WORK TO BE COMPLETED - Repeat exactly the line containing "- After -> başka" and every line after it in the entries, and nothing besides.

Stored data entries
★ ★ ★
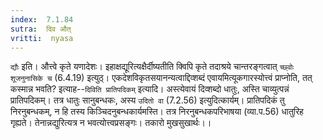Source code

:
 ```yaml
---
index:  7.1.84
sutra:  दिव औत्
vritti:  nyasa
---
```


`द्यौः` इति। औत्त्वे कृते यणादेशः। इहाक्षद्यूरित्यक्षैर्दीष्यतीति क्विपि कृते तदाश्रये चान्तरङ्गत्वात् `च्छ्वोः शूजनुनासिके च` (6.4.19) इत्युठ्। एकदेशविकृतसयानन्यत्वाद्दिव्शब्दं एवायमित्यूकगारस्योत्त्वं प्राप्नोति, तत् कस्मान्न भवति? इत्याह--`दिविति प्रातिपदिकम्` इत्यादि। अस्त्येवायं दिव्शब्दो धातुः, अस्ति चाव्युत्पन्नं प्रातिपदिकम्। तत्र धातुः सानुबन्धकः, अस्य `उदितो वा` (7.2.56) इत्युदित्कार्यम्। प्रातिपदिकं तु निरनुबन्धकम्, न हि तस्य किञ्चिदनुबन्धकार्यमस्ति। तत्र निरनुबन्धकपरिभाषया (व्या.प.56) धातुरिह गृह्यते। तेनान्नद्युरित्यत्र न भवत्योत्त्वप्रसङ्गः। तकारो मुखसुखार्थः।।

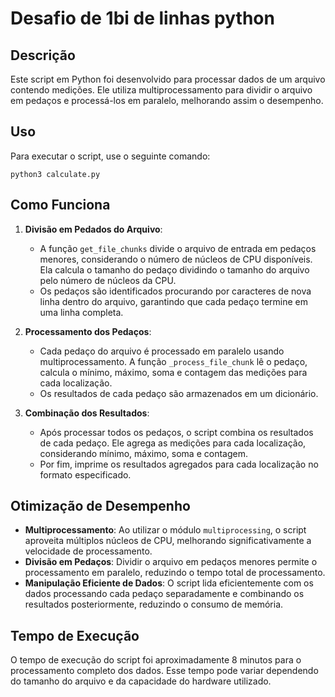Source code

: # Desafio de 1bi de linhas python

## Descrição

Este script em Python foi desenvolvido para processar dados de um arquivo contendo medições. Ele utiliza multiprocessamento para dividir o arquivo em pedaços e processá-los em paralelo, melhorando assim o desempenho.

## Uso

Para executar o script, use o seguinte comando:

```
python3 calculate.py
```

## Como Funciona

1. **Divisão em Pedados do Arquivo**:
   - A função `get_file_chunks` divide o arquivo de entrada em pedaços menores, considerando o número de núcleos de CPU disponíveis. Ela calcula o tamanho do pedaço dividindo o tamanho do arquivo pelo número de núcleos da CPU.
   - Os pedaços são identificados procurando por caracteres de nova linha dentro do arquivo, garantindo que cada pedaço termine em uma linha completa.

2. **Processamento dos Pedaços**:
   - Cada pedaço do arquivo é processado em paralelo usando multiprocessamento. A função `_process_file_chunk` lê o pedaço, calcula o mínimo, máximo, soma e contagem das medições para cada localização.
   - Os resultados de cada pedaço são armazenados em um dicionário.

3. **Combinação dos Resultados**:
   - Após processar todos os pedaços, o script combina os resultados de cada pedaço. Ele agrega as medições para cada localização, considerando mínimo, máximo, soma e contagem.
   - Por fim, imprime os resultados agregados para cada localização no formato especificado.

## Otimização de Desempenho

- **Multiprocessamento**: Ao utilizar o módulo `multiprocessing`, o script aproveita múltiplos núcleos de CPU, melhorando significativamente a velocidade de processamento.
- **Divisão em Pedaços**: Dividir o arquivo em pedaços menores permite o processamento em paralelo, reduzindo o tempo total de processamento.
- **Manipulação Eficiente de Dados**: O script lida eficientemente com os dados processando cada pedaço separadamente e combinando os resultados posteriormente, reduzindo o consumo de memória.

## Tempo de Execução

O tempo de execução do script foi aproximadamente 8 minutos para o processamento completo dos dados. Esse tempo pode variar dependendo do tamanho do arquivo e da capacidade do hardware utilizado.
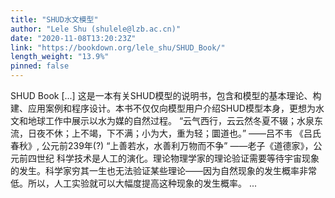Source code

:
```yaml
---
title: "SHUD水文模型"
author: "Lele Shu (shulele@lzb.ac.cn)"
date: "2020-11-08T13:20:23Z"
link: "https://bookdown.org/lele_shu/SHUD_Book/"
length_weight: "13.9%"
pinned: false
---
```


SHUD Book [...] 这是一本有关SHUD模型的说明书，包含和模型的基本理论、构建、应用案例和程序设计。本书不仅仅向模型用户介绍SHUD模型本身，更想为水文和地球工作中展示以水为媒的自然过程。 “云气西行，云云然冬夏不辍；水泉东流，日夜不休；上不竭，下不满；小为大，重为轻；圜道也。” ——吕不韦 《吕氏春秋》, 公元前239年(?) “上善若水，水善利万物而不争” ——老子《道德家》，公元前四世纪 科学技术是人工的演化。理论物理学家的理论验证需要等待宇宙现象的发生。科学家穷其一生也无法验证某些理论——因为自然现象的发生概率非常低。所以，人工实验就可以大幅度提高这种现象的发生概率。 ...
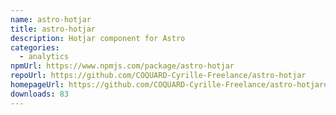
 ```yaml
---
name: astro-hotjar
title: astro-hotjar
description: Hotjar component for Astro
categories:
  - analytics
npmUrl: https://www.npmjs.com/package/astro-hotjar
repoUrl: https://github.com/COQUARD-Cyrille-Freelance/astro-hotjar
homepageUrl: https://github.com/COQUARD-Cyrille-Freelance/astro-hotjar#readme
downloads: 83
---
```

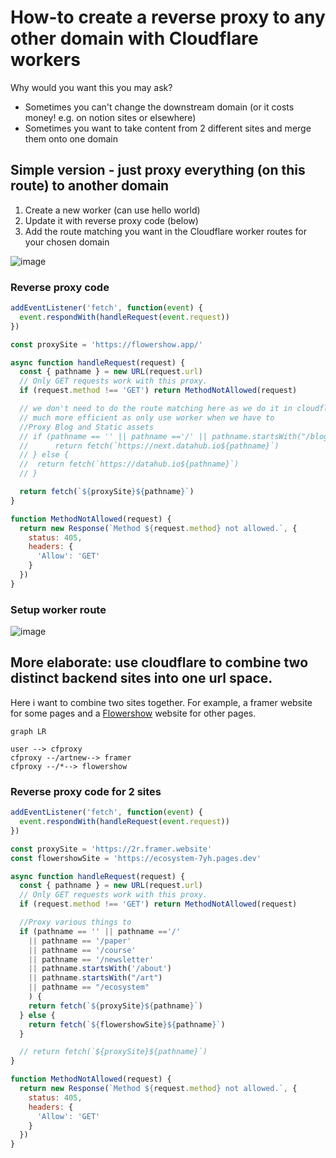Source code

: # How-to create a reverse proxy to any other domain with Cloudflare workers

Why would you want this you may ask?

- Sometimes you can't change the downstream domain (or it costs money! e.g. on notion sites or elsewhere)
- Sometimes you want to take content from 2 different sites and merge them onto one domain

## Simple version - just proxy everything (on this route) to another domain

1. Create a new worker (can use hello world)
2. Update it with reverse proxy code (below)
3. Add the route matching you want in the Cloudflare worker routes for your chosen domain

![image](https://github.com/user-attachments/assets/fa3517ef-bbd0-4d9d-bb51-74a5de0fc959)

### Reverse proxy code

```javascript
addEventListener('fetch', function(event) {
  event.respondWith(handleRequest(event.request))
})

const proxySite = 'https://flowershow.app/'

async function handleRequest(request) {
  const { pathname } = new URL(request.url)
  // Only GET requests work with this proxy.
  if (request.method !== 'GET') return MethodNotAllowed(request)

  // we don't need to do the route matching here as we do it in cloudflare dashboard
  // much more efficient as only use worker when we have to
  //Proxy Blog and Static assets
  // if (pathname == '' || pathname =='/' || pathname.startsWith("/blog") || pathname.startsWith("/_next") || pathname.startsWith('/static/img/next/') || pathname.startsWith('/data-literate-demo')) {
  //      return fetch(`https://next.datahub.io${pathname}`)
  // } else {
  //  return fetch(`https://datahub.io${pathname}`)
  // }

  return fetch(`${proxySite}${pathname}`)
}

function MethodNotAllowed(request) {
  return new Response(`Method ${request.method} not allowed.`, {
    status: 405,
    headers: {
      'Allow': 'GET'
    }
  })
}
```

### Setup worker route

![image](https://github.com/user-attachments/assets/e19d308e-294b-44cb-a8e3-a8d434d3907f)

## More elaborate: use cloudflare to combine two distinct backend sites into one url space.

Here i want to combine two sites together. For example, a framer website for some pages and a [Flowershow](https://flowershow.app/) website for other pages.

```mermaid
graph LR

user --> cfproxy
cfproxy --/artnew--> framer
cfproxy --/*--> flowershow
```

### Reverse proxy code for 2 sites

```javascript
addEventListener('fetch', function(event) {
  event.respondWith(handleRequest(event.request))
})

const proxySite = 'https://2r.framer.website'
const flowershowSite = 'https://ecosystem-7yh.pages.dev'

async function handleRequest(request) {
  const { pathname } = new URL(request.url)
  // Only GET requests work with this proxy.
  if (request.method !== 'GET') return MethodNotAllowed(request)

  //Proxy various things to 
  if (pathname == '' || pathname =='/'
    || pathname == '/paper'
    || pathname == '/course'
    || pathname == '/newsletter'
    || pathname.startsWith('/about')
    || pathname.startsWith("/art")
    || pathname == "/ecosystem"
    ) {
    return fetch(`${proxySite}${pathname}`)
  } else {
    return fetch(`${flowershowSite}${pathname}`)
  }

  // return fetch(`${proxySite}${pathname}`)
}

function MethodNotAllowed(request) {
  return new Response(`Method ${request.method} not allowed.`, {
    status: 405,
    headers: {
      'Allow': 'GET'
    }
  })
}
```

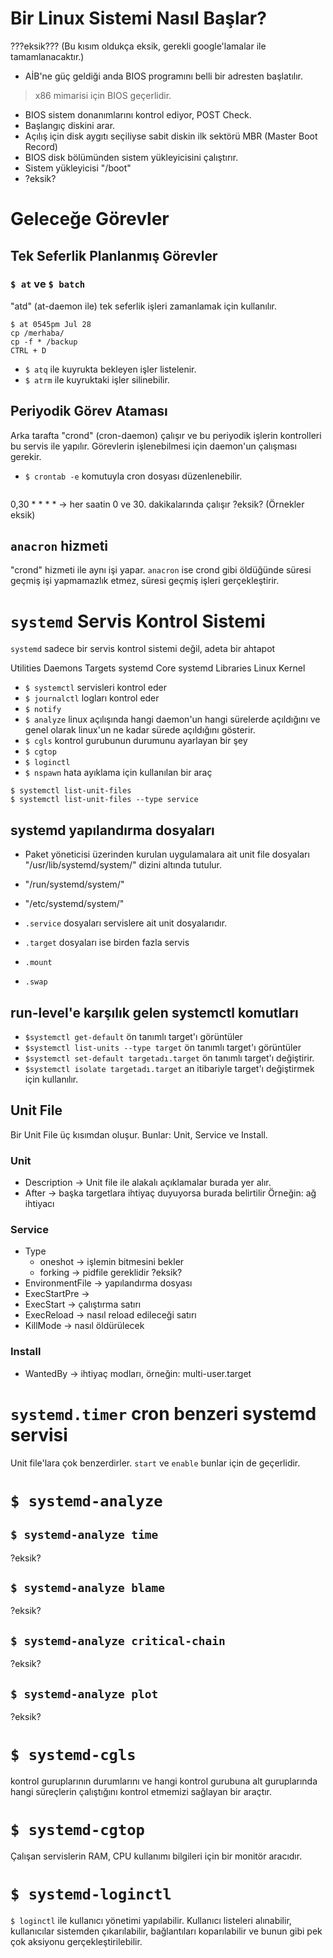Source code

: # Bir Linux Sistemi Nasıl Başlar?
???eksik??? (Bu kısım oldukça eksik, gerekli google'lamalar ile tamamlanacaktır.)

- AİB'ne güç geldiği anda BIOS programını belli bir adresten başlatılır.

> x86 mimarisi için BIOS geçerlidir. 

- BIOS sistem donanımlarını kontrol ediyor, POST Check.
- Başlangıç diskini arar.
- Açılış için  disk aygıtı seçiliyse sabit diskin ilk sektörü MBR (Master Boot Record)
- BIOS disk bölümünden sistem yükleyicisini çalıştırır.
- Sistem yükleyicisi "/boot"
- ?eksik?

# Geleceğe Görevler

## Tek Seferlik Planlanmış Görevler

### `$ at` ve `$ batch`
"atd" (at-daemon ile) tek seferlik işleri zamanlamak için kullanılır.

```shell
$ at 0545pm Jul 28
cp /merhaba/
cp -f * /backup
CTRL + D
```

- `$ atq` ile kuyrukta bekleyen işler listelenir.
- `$ atrm` ile kuyruktaki işler silinebilir.

## Periyodik Görev Ataması
Arka tarafta "crond" (cron-daemon) çalışır ve bu periyodik işlerin kontrolleri bu servis ile yapılır. Görevlerin işlenebilmesi için daemon'un çalışması gerekir.

- `$ crontab -e` komutuyla cron dosyası düzenlenebilir.

```shell

```

0,30 * * * * -> her saatin 0 ve 30. dakikalarında çalışır
?eksik? (Örnekler eksik)

## `anacron` hizmeti
"crond" hizmeti ile aynı işi yapar. `anacron` ise crond gibi öldüğünde süresi geçmiş işi yapmamazlık etmez, süresi geçmiş işleri gerçekleştirir.

# `systemd` Servis Kontrol Sistemi
`systemd` sadece bir servis kontrol sistemi değil, adeta bir ahtapot

Utilities
Daemons Targets
systemd Core
systemd Libraries
Linux Kernel

- `$ systemctl` servisleri kontrol eder
- `$ journalctl` logları kontrol eder
- `$ notify` 
- `$ analyze` linux açılışında hangi daemon'un hangi sürelerde açıldığını ve genel olarak linux'un ne kadar sürede açıldığını gösterir.
- `$ cgls` kontrol gurubunun durumunu ayarlayan bir şey
- `$ cgtop`
- `$ loginctl` 
- `$ nspawn` hata ayıklama için kullanılan bir araç

```shell
$ systemctl list-unit-files
$ systemctl list-unit-files --type service
```

## systemd yapılandırma dosyaları
- Paket yöneticisi üzerinden kurulan uygulamalara ait unit file dosyaları "/usr/lib/systemd/system/" dizini altında tutulur.
- "/run/systemd/system/"
- "/etc/systemd/system/"

- `.service` dosyaları servislere ait unit dosyalarıdır.
- `.target` dosyaları ise birden fazla servis
- `.mount` 
- `.swap`

## run-level'e karşılık gelen systemctl komutları
- `$systemctl get-default` ön tanımlı target'ı görüntüler
- `$systemctl list-units --type target` ön tanımlı target'ı görüntüler
- `$systemctl set-default targetadı.target` ön tanımlı target'ı değiştirir.
- `$systemctl isolate targetadı.target` an itibariyle target'ı değiştirmek için kullanılır.

## Unit File
Bir Unit File üç kısımdan oluşur. Bunlar: Unit, Service ve Install.

### Unit
- Description -> Unit file ile alakalı açıklamalar burada yer alır.
- After -> başka targetlara ihtiyaç duyuyorsa burada belirtilir Örneğin: ağ ihtiyacı

### Service
- Type
  - oneshot -> işlemin bitmesini bekler
  - forking -> pidfile gereklidir ?eksik?
- EnvironmentFile -> yapılandırma dosyası
- ExecStartPre -> 
- ExecStart -> çalıştırma satırı
- ExecReload -> nasıl reload edileceği satırı
- KillMode -> nasıl öldürülecek

### Install
- WantedBy -> ihtiyaç modları, örneğin: multi-user.target

# `systemd.timer` cron benzeri systemd servisi
Unit file'lara çok benzerdirler. `start` ve `enable` bunlar için de geçerlidir.

# `$ systemd-analyze`
## `$ systemd-analyze time`
?eksik?

## `$ systemd-analyze blame`
?eksik?

## `$ systemd-analyze critical-chain`
?eksik?

## `$ systemd-analyze plot`
?eksik?

# `$ systemd-cgls`
kontrol guruplarının durumlarını ve hangi kontrol gurubuna alt guruplarında hangi süreçlerin çalıştığını kontrol etmemizi sağlayan bir araçtır.

# `$ systemd-cgtop`
Çalışan servislerin RAM, CPU kullanımı bilgileri için bir monitör aracıdır.

# `$ systemd-loginctl`
`$ loginctl` ile kullanıcı yönetimi yapılabilir. Kullanıcı listeleri alınabilir, kullanıcılar sistemden çıkarılabilir, bağlantıları koparılabilir ve bunun gibi pek çok aksiyonu gerçekleştirilebilir.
★ ★ ★
WORKED SOLUTION -
- After -> başka targetlara ihtiyaç duyuyorsa burada belirtilir Örneğin: ağ ihtiyacı

### Service
- Type
  - oneshot -> işlemin bitmesini bekler
  - forking -> pidfile gereklidir ?eksik?
- EnvironmentFile -> yapılandırma dosyası
- ExecStartPre -> 
- ExecStart -> çalıştırma satırı
- ExecReload -> nasıl reload edileceği satırı
- KillMode -> nasıl öldürülecek

### Install
- WantedBy -> ihtiyaç modları, örneğin: multi-user.target

# `systemd.timer` cron benzeri systemd servisi
Unit file'lara çok benzerdirler. `start` ve `enable` bunlar için de geçerlidir.

# `$ systemd-analyze`
## `$ systemd-analyze time`
?eksik?

## `$ systemd-analyze blame`
?eksik?

## `$ systemd-analyze critical-chain`
?eksik?

## `$ systemd-analyze plot`
?eksik?

# `$ systemd-cgls`
kontrol guruplarının durumlarını ve hangi kontrol gurubuna alt guruplarında hangi süreçlerin çalıştığını kontrol etmemizi sağlayan bir araçtır.

# `$ systemd-cgtop`
Çalışan servislerin RAM, CPU kullanımı bilgileri için bir monitör aracıdır.

# `$ systemd-loginctl`
`$ loginctl` ile kullanıcı yönetimi yapılabilir. Kullanıcı listeleri alınabilir, kullanıcılar sistemden çıkarılabilir, bağlantıları koparılabilir ve bunun gibi pek çok aksiyonu gerçekleştirilebilir.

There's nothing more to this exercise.